Start of Exercise data

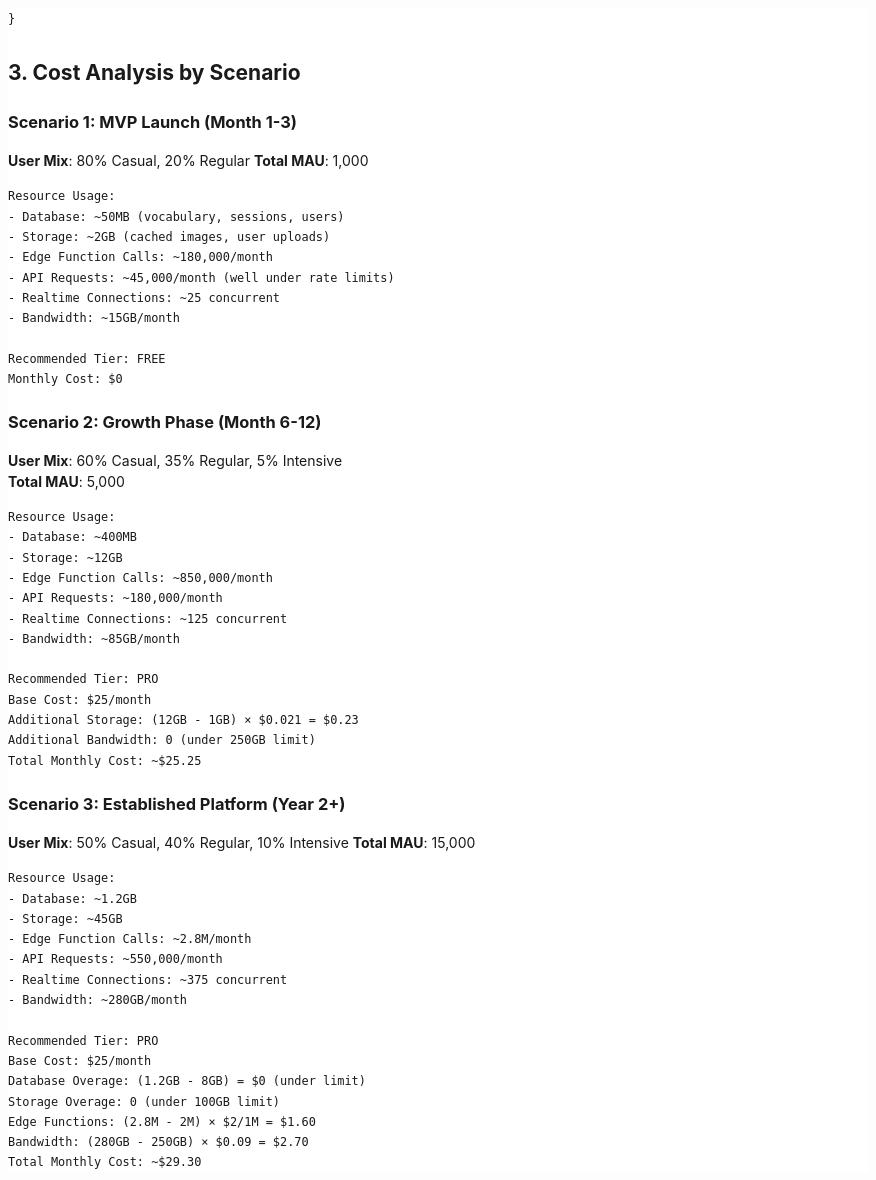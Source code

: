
 ```typescript
}
```

## 3. Cost Analysis by Scenario

### Scenario 1: MVP Launch (Month 1-3)
**User Mix**: 80% Casual, 20% Regular
**Total MAU**: 1,000

```
Resource Usage:
- Database: ~50MB (vocabulary, sessions, users)
- Storage: ~2GB (cached images, user uploads)
- Edge Function Calls: ~180,000/month
- API Requests: ~45,000/month (well under rate limits)
- Realtime Connections: ~25 concurrent
- Bandwidth: ~15GB/month

Recommended Tier: FREE
Monthly Cost: $0
```

### Scenario 2: Growth Phase (Month 6-12)
**User Mix**: 60% Casual, 35% Regular, 5% Intensive  
**Total MAU**: 5,000

```
Resource Usage:
- Database: ~400MB
- Storage: ~12GB
- Edge Function Calls: ~850,000/month
- API Requests: ~180,000/month
- Realtime Connections: ~125 concurrent
- Bandwidth: ~85GB/month

Recommended Tier: PRO
Base Cost: $25/month
Additional Storage: (12GB - 1GB) × $0.021 = $0.23
Additional Bandwidth: 0 (under 250GB limit)
Total Monthly Cost: ~$25.25
```

### Scenario 3: Established Platform (Year 2+)
**User Mix**: 50% Casual, 40% Regular, 10% Intensive
**Total MAU**: 15,000

```
Resource Usage:
- Database: ~1.2GB  
- Storage: ~45GB
- Edge Function Calls: ~2.8M/month
- API Requests: ~550,000/month
- Realtime Connections: ~375 concurrent
- Bandwidth: ~280GB/month

Recommended Tier: PRO
Base Cost: $25/month
Database Overage: (1.2GB - 8GB) = $0 (under limit)
Storage Overage: 0 (under 100GB limit)  
Edge Functions: (2.8M - 2M) × $2/1M = $1.60
Bandwidth: (280GB - 250GB) × $0.09 = $2.70
Total Monthly Cost: ~$29.30
```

End of Exercise data

Problem to work on: Where an entry holds an image, drop the image and copy the remaining text exactly.

Exercise output:
Source code

:
 ```typescript
}
```

## 3. Cost Analysis by Scenario

### Scenario 1: MVP Launch (Month 1-3)
**User Mix**: 80% Casual, 20% Regular
**Total MAU**: 1,000

```
Resource Usage:
- Database: ~50MB (vocabulary, sessions, users)
- Storage: ~2GB (cached images, user uploads)
- Edge Function Calls: ~180,000/month
- API Requests: ~45,000/month (well under rate limits)
- Realtime Connections: ~25 concurrent
- Bandwidth: ~15GB/month

Recommended Tier: FREE
Monthly Cost: $0
```

### Scenario 2: Growth Phase (Month 6-12)
**User Mix**: 60% Casual, 35% Regular, 5% Intensive  
**Total MAU**: 5,000

```
Resource Usage:
- Database: ~400MB
- Storage: ~12GB
- Edge Function Calls: ~850,000/month
- API Requests: ~180,000/month
- Realtime Connections: ~125 concurrent
- Bandwidth: ~85GB/month

Recommended Tier: PRO
Base Cost: $25/month
Additional Storage: (12GB - 1GB) × $0.021 = $0.23
Additional Bandwidth: 0 (under 250GB limit)
Total Monthly Cost: ~$25.25
```

### Scenario 3: Established Platform (Year 2+)
**User Mix**: 50% Casual, 40% Regular, 10% Intensive
**Total MAU**: 15,000

```
Resource Usage:
- Database: ~1.2GB  
- Storage: ~45GB
- Edge Function Calls: ~2.8M/month
- API Requests: ~550,000/month
- Realtime Connections: ~375 concurrent
- Bandwidth: ~280GB/month

Recommended Tier: PRO
Base Cost: $25/month
Database Overage: (1.2GB - 8GB) = $0 (under limit)
Storage Overage: 0 (under 100GB limit)  
Edge Functions: (2.8M - 2M) × $2/1M = $1.60
Bandwidth: (280GB - 250GB) × $0.09 = $2.70
Total Monthly Cost: ~$29.30
```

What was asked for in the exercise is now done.